RECORDS FOR THE EXERCISE =
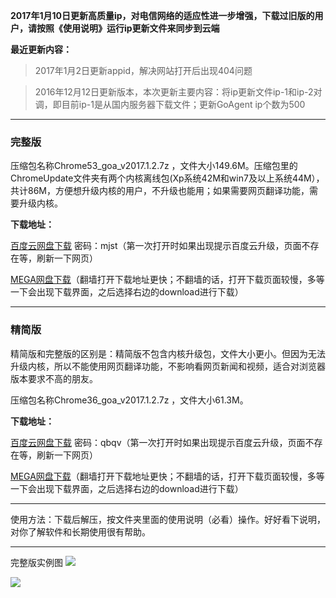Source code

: **2017年1月10日更新高质量ip，对电信网络的适应性进一步增强，下载过旧版的用户，请按照《使用说明》运行ip更新文件来同步到云端**

**最近更新内容：**

> 2017年1月2日更新appid，解决网站打开后出现404问题

> 2016年12月12日更新版本，本次更新主要内容：将ip更新文件ip-1和ip-2对调，即目前ip-1是从国内服务器下载文件；更新GoAgent ip个数为500

***

### 完整版

压缩包名称Chrome53_goa_v2017.1.2.7z ，文件大小149.6M。压缩包里的ChromeUpdate文件夹有两个内核离线包(Xp系统42M和win7及以上系统44M），共计86M，方便想升级内核的用户，不升级也能用；如果需要网页翻译功能，需要升级内核。

**下载地址：**

[百度云网盘下载](http://pan.baidu.com/s/1nuZdDHZ) 密码：mjst（第一次打开时如果出现提示百度云升级，页面不存在等，刷新一下网页）

[MEGA网盘下载](https://mega.nz/#!thJ1ibBQ!XWeEihSiNYm6SwZnG2eQxRQ_K7xb_jfSDlLEWZLrUx4)（翻墙打开下载地址更快；不翻墙的话，打开下载页面较慢，多等一下会出现下载界面，之后选择右边的download进行下载）


***

### 精简版

精简版和完整版的区别是：精简版不包含内核升级包，文件大小更小。但因为无法升级内核，所以不能使用网页翻译功能，不影响看网页新闻和视频，适合对浏览器版本要求不高的朋友。

压缩包名称Chrome36_goa_v2017.1.2.7z ，文件大小61.3M。

**下载地址：**

[百度云网盘下载](http://pan.baidu.com/s/1bp5mj8b) 密码：qbqv（第一次打开时如果出现提示百度云升级，页面不存在等，刷新一下网页）

[MEGA网盘下载](https://mega.nz/#!4hJkiCLK!1xus7R31MFnA3rGaduQoKNrB-4UVpWakAMFSP2h8HyE)（翻墙打开下载地址更快；不翻墙的话，打开下载页面较慢，多等一下会出现下载界面，之后选择右边的download进行下载）


***

使用方法：下载后解压，按文件夹里面的使用说明（必看）操作。好好看下说明，对你了解软件和长期使用很有帮助。

***
完整版实例图
![](https://raw.githubusercontent.com/Alvin9999/pac2/master/goagent综合版使用1.png)

![](https://raw.githubusercontent.com/Alvin9999/pac2/master/GOA1.png)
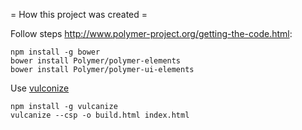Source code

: = How this project was created =

Follow steps http://www.polymer-project.org/getting-the-code.html:

    npm install -g bower
    bower install Polymer/polymer-elements
    bower install Polymer/polymer-ui-elements

Use [vulconize](https://github.com/Polymer/vulcanize)

    npm install -g vulcanize
    vulcanize --csp -o build.html index.html
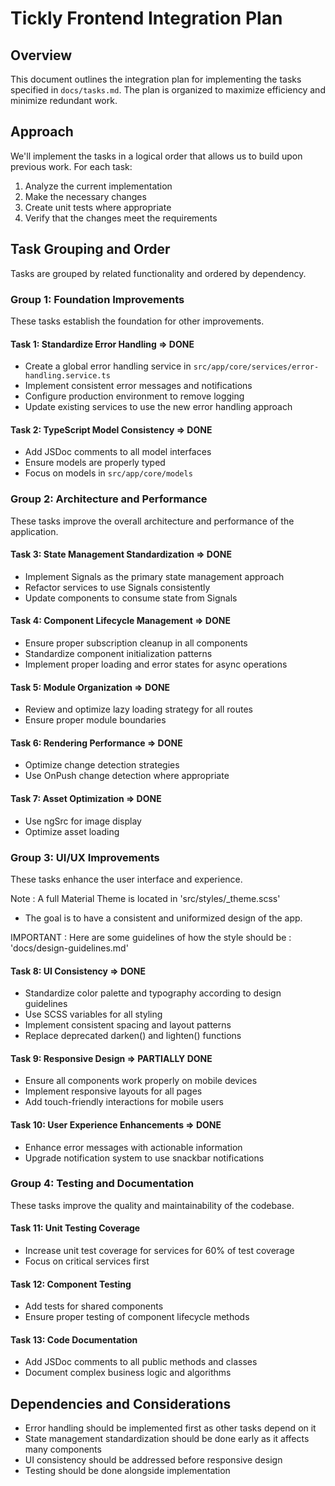 # Tickly Frontend Integration Plan


## Overview
This document outlines the integration plan for implementing the tasks specified in `docs/tasks.md`. The plan is organized to maximize efficiency and minimize redundant work.

## Approach
We'll implement the tasks in a logical order that allows us to build upon previous work. For each task:
1. Analyze the current implementation
2. Make the necessary changes
3. Create unit tests where appropriate
4. Verify that the changes meet the requirements

## Task Grouping and Order
Tasks are grouped by related functionality and ordered by dependency.

### Group 1: Foundation Improvements
These tasks establish the foundation for other improvements.

#### Task 1: Standardize Error Handling => DONE
- Create a global error handling service in `src/app/core/services/error-handling.service.ts`
- Implement consistent error messages and notifications
- Configure production environment to remove logging
- Update existing services to use the new error handling approach

#### Task 2: TypeScript Model Consistency => DONE
- Add JSDoc comments to all model interfaces
- Ensure models are properly typed
- Focus on models in `src/app/core/models`

### Group 2: Architecture and Performance
These tasks improve the overall architecture and performance of the application.

#### Task 3: State Management Standardization => DONE
- Implement Signals as the primary state management approach
- Refactor services to use Signals consistently
- Update components to consume state from Signals

#### Task 4: Component Lifecycle Management => DONE
- Ensure proper subscription cleanup in all components
- Standardize component initialization patterns
- Implement proper loading and error states for async operations

#### Task 5: Module Organization => DONE
- Review and optimize lazy loading strategy for all routes
- Ensure proper module boundaries

#### Task 6: Rendering Performance => DONE
- Optimize change detection strategies
- Use OnPush change detection where appropriate

#### Task 7: Asset Optimization => DONE
- Use ngSrc for image display
- Optimize asset loading

### Group 3: UI/UX Improvements
These tasks enhance the user interface and experience.

Note : A full Material Theme is located in 'src/styles/_theme.scss'
- The goal is to have a consistent and uniformized design of the app.

IMPORTANT : Here are some guidelines of how the style should be : 'docs/design-guidelines.md'

#### Task 8: UI Consistency => DONE
- Standardize color palette and typography according to design guidelines
- Use SCSS variables for all styling
- Implement consistent spacing and layout patterns
- Replace deprecated darken() and lighten() functions

#### Task 9: Responsive Design => PARTIALLY DONE
- Ensure all components work properly on mobile devices
- Implement responsive layouts for all pages
- Add touch-friendly interactions for mobile users 

#### Task 10: User Experience Enhancements => DONE
- Enhance error messages with actionable information
- Upgrade notification system to use snackbar notifications

### Group 4: Testing and Documentation
These tasks improve the quality and maintainability of the codebase.

#### Task 11: Unit Testing Coverage
- Increase unit test coverage for services for 60% of test coverage
- Focus on critical services first

#### Task 12: Component Testing
- Add tests for shared components
- Ensure proper testing of component lifecycle methods

#### Task 13: Code Documentation
- Add JSDoc comments to all public methods and classes
- Document complex business logic and algorithms

## Dependencies and Considerations
- Error handling should be implemented first as other tasks depend on it
- State management standardization should be done early as it affects many components
- UI consistency should be addressed before responsive design
- Testing should be done alongside implementation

EXERCISE AIM = From the material above, state how many lines hold the word "should", giving nothing but the number.

SOLUTION TO THE EXERCISE = 5